Первый человек из нашей группы – тот, что споткнулся на ступенях собора, – ушел меньше чем за десять дукатов. Его быстро увел с помоста чумазый крестьянин, и я представил себе ожидающую его изнурительную работу, объедки, которыми ему предстоит питаться, амбар, где ему придется спать. Я с трудом сдерживал страх. Может быть, мне повезет больше. Может быть, я попаду к хозяину получше.
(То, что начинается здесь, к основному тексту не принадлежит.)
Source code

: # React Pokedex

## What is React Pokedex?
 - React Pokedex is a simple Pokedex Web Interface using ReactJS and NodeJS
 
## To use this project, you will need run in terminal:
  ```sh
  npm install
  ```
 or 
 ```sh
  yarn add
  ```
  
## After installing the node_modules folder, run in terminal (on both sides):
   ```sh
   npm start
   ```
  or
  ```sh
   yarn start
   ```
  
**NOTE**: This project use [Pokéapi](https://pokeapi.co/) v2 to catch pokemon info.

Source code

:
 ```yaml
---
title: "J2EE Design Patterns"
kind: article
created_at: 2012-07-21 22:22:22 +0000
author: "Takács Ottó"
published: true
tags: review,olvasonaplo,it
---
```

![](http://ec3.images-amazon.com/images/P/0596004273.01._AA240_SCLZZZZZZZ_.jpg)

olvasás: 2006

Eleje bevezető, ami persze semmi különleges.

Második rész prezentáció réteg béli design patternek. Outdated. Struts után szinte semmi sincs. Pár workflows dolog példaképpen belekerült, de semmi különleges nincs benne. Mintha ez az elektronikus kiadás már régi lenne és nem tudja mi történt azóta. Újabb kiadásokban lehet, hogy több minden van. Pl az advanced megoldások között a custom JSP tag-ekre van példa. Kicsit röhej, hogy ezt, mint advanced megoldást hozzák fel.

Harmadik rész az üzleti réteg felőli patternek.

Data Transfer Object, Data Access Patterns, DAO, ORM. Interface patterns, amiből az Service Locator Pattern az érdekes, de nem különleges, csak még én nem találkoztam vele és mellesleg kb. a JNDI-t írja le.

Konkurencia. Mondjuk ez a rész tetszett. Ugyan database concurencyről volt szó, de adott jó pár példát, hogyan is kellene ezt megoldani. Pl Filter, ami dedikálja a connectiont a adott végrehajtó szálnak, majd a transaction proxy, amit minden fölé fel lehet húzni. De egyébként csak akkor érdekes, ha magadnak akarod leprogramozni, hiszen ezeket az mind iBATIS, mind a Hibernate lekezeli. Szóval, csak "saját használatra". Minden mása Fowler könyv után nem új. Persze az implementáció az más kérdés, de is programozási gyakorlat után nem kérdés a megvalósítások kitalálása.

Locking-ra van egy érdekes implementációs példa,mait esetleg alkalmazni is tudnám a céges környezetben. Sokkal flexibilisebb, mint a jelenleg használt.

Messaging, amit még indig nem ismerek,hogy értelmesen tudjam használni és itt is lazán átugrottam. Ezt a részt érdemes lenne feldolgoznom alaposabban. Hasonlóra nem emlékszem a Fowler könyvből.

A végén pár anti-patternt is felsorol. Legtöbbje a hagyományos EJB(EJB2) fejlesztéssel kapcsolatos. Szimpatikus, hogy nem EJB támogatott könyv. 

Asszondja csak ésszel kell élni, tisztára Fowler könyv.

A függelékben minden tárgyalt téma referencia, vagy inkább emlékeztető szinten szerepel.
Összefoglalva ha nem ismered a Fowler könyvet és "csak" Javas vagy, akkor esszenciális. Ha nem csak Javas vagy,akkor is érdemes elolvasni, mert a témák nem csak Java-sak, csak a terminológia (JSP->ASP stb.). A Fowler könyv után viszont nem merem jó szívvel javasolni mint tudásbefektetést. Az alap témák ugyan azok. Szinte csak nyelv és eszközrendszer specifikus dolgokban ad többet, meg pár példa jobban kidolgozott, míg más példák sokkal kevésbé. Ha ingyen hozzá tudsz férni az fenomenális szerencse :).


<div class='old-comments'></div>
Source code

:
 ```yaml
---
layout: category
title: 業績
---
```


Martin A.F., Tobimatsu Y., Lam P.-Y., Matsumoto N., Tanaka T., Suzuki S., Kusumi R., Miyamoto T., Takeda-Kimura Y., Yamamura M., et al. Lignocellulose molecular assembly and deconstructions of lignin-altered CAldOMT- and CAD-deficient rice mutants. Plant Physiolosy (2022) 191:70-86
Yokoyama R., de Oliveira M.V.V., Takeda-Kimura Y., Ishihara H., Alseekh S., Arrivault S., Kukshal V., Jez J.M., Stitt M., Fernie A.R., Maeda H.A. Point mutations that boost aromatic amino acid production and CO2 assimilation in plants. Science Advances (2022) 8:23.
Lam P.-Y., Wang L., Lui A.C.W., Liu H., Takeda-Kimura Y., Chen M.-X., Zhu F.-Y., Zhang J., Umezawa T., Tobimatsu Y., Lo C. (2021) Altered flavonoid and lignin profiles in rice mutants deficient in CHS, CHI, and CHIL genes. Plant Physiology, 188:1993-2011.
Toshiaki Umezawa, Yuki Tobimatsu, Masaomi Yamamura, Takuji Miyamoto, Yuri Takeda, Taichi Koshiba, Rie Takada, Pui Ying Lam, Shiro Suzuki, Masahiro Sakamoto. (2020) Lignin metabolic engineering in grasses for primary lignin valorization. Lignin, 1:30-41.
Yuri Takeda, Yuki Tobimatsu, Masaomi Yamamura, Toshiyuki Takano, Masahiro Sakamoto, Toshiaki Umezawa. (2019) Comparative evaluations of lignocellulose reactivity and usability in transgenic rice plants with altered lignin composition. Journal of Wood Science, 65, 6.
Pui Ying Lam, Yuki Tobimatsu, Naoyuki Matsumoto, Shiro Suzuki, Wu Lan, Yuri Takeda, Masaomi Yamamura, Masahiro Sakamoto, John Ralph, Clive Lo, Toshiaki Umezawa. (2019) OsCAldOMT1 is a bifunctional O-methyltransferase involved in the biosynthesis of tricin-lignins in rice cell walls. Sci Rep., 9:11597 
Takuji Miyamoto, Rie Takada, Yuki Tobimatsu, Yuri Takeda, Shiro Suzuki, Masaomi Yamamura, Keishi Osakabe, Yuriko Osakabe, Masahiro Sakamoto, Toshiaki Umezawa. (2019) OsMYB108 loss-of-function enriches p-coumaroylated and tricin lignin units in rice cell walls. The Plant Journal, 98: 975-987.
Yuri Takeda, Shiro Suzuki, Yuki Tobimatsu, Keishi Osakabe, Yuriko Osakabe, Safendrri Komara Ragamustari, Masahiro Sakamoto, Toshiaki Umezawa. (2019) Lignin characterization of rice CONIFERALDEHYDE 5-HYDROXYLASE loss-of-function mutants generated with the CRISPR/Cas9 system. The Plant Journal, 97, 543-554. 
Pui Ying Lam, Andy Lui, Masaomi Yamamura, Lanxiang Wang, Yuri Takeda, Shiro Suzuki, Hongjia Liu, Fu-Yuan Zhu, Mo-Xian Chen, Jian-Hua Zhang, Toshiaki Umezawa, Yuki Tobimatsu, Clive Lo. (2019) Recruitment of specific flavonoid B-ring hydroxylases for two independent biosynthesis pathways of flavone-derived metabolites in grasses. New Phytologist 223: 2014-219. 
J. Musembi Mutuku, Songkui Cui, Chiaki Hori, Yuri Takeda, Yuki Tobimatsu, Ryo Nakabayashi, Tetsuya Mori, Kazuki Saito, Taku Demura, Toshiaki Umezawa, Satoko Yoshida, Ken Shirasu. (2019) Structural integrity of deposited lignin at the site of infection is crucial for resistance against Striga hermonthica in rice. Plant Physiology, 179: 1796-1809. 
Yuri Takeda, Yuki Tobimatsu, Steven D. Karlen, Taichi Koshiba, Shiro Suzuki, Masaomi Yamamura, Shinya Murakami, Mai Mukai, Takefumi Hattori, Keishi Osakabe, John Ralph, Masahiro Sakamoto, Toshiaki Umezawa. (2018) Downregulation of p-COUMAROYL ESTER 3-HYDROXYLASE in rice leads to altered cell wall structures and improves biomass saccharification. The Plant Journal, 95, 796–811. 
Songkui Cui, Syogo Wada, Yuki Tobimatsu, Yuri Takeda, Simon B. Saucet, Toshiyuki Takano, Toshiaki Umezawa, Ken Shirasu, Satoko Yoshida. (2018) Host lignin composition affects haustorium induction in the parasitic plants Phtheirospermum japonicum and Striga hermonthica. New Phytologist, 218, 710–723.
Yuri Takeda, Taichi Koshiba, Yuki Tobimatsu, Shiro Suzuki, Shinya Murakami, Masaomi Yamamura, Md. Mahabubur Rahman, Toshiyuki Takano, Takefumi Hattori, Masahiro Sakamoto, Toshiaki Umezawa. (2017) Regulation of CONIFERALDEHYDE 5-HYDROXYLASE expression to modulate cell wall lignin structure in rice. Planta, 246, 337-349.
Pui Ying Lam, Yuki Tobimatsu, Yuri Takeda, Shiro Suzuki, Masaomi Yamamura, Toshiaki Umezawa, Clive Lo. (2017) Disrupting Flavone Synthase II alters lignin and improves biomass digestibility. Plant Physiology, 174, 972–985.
Аукционист, явно недовольный полученной ценой, отмахивался от мух. Он вызвал первую женщину из четырех в нашей группе. Без предупреждения он задрал ей платье. Положив ладонь ей на грудь, он объявил, что она молода и здорова и может принести немало детей. Ей оставалось лишь смотреть под ноги, сгорая от стыда, под крики мальчишек из толпы и сдавленные смешки девочек. В тот момент я возблагодарил Аллаха за то, что не родился женщиной и не подвергнусь подобному унижению.

Следующей была маленькая девочка, которая всего несколькими мгновениями раньше ковырялась палочкой в земле. Аукционист сказал, что из нее получится отличная домашняя прислуга, что она еще достаточно мала для обучения, но достаточно взрослая, чтобы не требовать особой заботы. Словно понимая, что она тоже может принять участие в представлении на помосте, она сделала оборот на цыпочках и улыбнулась толпе. Аукционист усмехнулся и назвал цену, но ее пришлось снижать дважды, прежде чем мать мальчика в шляпе подняла руку.

Вдруг я вспомнил, как мои работодатели в Аземмуре иногда поступали, когда получали слишком большую партию хлопка или стекла. Они тихо хранили товары на складе, чтобы не допустить падения цен из-за избытка предложения.

– Чем меньше клиент платит за покупаемые товары, – говорили они, – тем меньше он их ценит.

К стыду своему, должен сказать, что, глядя, как других рабов продают таким образом, я выпрямился в полный рост и постарался казаться настолько здоровым, насколько мог.

Подошла моя очередь. Голос аукциониста уже начал хрипнуть от крика.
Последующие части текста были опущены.